In India, social inequality is a reality, particularly in rural areas where caste plays a significant role in establishing one’s social standing. Using caste identification to practise untouchability was criminalised at the start of modern India, but it has yet to be totally eradicated.
(a) Conflict resolution strategy
Setting a good example
As a sarpanch, my first step would be to provide a good example for people to follow. I would send children from my family and similar-minded acquaintances to the school and eat food prepared by the new cook. If the sarpanch is willing to go the extra mile to set an example, others will be willing to accept change as well. It is more important than everything else to change people’s perceptions.

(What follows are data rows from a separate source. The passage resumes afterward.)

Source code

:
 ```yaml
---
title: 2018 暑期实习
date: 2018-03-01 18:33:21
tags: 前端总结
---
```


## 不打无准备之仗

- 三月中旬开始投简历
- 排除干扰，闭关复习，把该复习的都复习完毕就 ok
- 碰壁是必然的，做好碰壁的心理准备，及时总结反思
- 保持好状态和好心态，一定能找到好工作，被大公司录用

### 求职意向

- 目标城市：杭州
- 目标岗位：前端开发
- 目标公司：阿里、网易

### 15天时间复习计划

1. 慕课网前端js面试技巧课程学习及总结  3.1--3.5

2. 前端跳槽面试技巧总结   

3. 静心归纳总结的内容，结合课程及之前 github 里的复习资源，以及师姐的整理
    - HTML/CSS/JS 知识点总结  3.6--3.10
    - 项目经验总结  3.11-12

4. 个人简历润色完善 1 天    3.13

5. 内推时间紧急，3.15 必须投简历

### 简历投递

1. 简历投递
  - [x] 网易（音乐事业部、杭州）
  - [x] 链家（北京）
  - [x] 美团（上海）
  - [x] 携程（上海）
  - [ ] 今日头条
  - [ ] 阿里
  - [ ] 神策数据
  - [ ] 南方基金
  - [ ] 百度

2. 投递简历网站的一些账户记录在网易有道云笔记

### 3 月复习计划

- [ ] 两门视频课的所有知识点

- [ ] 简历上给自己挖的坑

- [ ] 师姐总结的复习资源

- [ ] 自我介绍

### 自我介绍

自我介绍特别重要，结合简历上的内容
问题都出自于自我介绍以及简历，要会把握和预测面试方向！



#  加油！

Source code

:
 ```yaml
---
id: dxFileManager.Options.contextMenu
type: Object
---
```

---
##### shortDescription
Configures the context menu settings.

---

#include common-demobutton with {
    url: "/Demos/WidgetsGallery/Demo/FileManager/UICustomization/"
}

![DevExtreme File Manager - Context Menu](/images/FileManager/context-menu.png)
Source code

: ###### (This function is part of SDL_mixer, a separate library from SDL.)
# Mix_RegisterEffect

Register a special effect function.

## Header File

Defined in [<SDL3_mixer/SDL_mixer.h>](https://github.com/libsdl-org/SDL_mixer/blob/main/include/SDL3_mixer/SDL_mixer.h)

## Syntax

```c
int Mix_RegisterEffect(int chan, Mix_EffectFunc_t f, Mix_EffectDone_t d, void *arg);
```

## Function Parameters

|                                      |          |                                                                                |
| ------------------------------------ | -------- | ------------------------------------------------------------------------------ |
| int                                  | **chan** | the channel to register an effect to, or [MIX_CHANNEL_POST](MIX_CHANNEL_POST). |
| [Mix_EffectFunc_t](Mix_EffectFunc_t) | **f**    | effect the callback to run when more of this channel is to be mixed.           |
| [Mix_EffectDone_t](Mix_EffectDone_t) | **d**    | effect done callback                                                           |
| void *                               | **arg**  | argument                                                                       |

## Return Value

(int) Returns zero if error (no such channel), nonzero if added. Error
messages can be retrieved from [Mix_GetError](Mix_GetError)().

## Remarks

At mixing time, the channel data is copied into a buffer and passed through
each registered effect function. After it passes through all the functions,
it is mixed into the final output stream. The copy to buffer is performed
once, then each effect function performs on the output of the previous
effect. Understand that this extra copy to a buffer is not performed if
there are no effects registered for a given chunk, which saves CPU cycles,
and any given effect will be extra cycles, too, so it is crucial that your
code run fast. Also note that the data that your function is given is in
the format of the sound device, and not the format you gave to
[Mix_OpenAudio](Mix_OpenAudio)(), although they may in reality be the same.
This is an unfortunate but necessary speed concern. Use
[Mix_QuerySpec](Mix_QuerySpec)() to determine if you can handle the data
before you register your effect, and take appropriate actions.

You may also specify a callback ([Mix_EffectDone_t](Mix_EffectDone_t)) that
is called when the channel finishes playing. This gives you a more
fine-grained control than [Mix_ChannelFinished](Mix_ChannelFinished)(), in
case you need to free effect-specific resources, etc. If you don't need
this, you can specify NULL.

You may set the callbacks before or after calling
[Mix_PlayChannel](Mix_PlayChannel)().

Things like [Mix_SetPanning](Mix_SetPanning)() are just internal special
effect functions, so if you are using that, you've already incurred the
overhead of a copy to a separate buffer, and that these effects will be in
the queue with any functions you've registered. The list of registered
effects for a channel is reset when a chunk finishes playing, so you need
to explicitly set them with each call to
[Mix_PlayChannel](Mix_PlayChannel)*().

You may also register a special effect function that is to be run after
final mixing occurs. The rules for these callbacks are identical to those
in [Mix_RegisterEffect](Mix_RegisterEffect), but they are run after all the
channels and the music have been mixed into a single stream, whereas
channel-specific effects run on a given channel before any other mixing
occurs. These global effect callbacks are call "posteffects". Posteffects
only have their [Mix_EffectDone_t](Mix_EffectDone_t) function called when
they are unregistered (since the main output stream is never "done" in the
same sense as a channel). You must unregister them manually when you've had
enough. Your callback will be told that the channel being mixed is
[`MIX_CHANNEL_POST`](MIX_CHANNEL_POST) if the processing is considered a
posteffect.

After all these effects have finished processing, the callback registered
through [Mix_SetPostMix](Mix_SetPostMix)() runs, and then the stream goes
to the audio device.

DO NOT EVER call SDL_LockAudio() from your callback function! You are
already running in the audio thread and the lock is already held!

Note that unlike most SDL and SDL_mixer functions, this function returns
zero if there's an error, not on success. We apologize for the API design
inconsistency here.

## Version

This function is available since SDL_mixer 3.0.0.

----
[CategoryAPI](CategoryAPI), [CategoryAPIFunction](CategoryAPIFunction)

Gathering of the community
Gatherings, where people socialise with each other without regard for caste or religion, might be held to improve relations between all the communities in the village. This will lead to a more positive perception of equality in the future.
If all else fails to work, this must be the last resort. This may cause friction among communities, but given the need of proving the seriousness of equality, it must be carried out.
(b) Responsibilities of different social segments and agencies
The family plays the most important role in fixing this type of problem. If children are taught human equality in the home, they will undoubtedly be progressive and will avoid evils such as casteism.
As Sarpanch, it is my responsibility to inform all Gram Sabha members about the evils of casteism and untouchability.
Similarly, administrative agencies can play a significant role in resolving this type of issue. People should be made aware of such issues by administrative institutions, and those who violate the law should face consequences.
As a result, if various social sections and administrative agencies carry out their responsibilities honestly, a positive and socially pleasant environment can undoubtedly be created.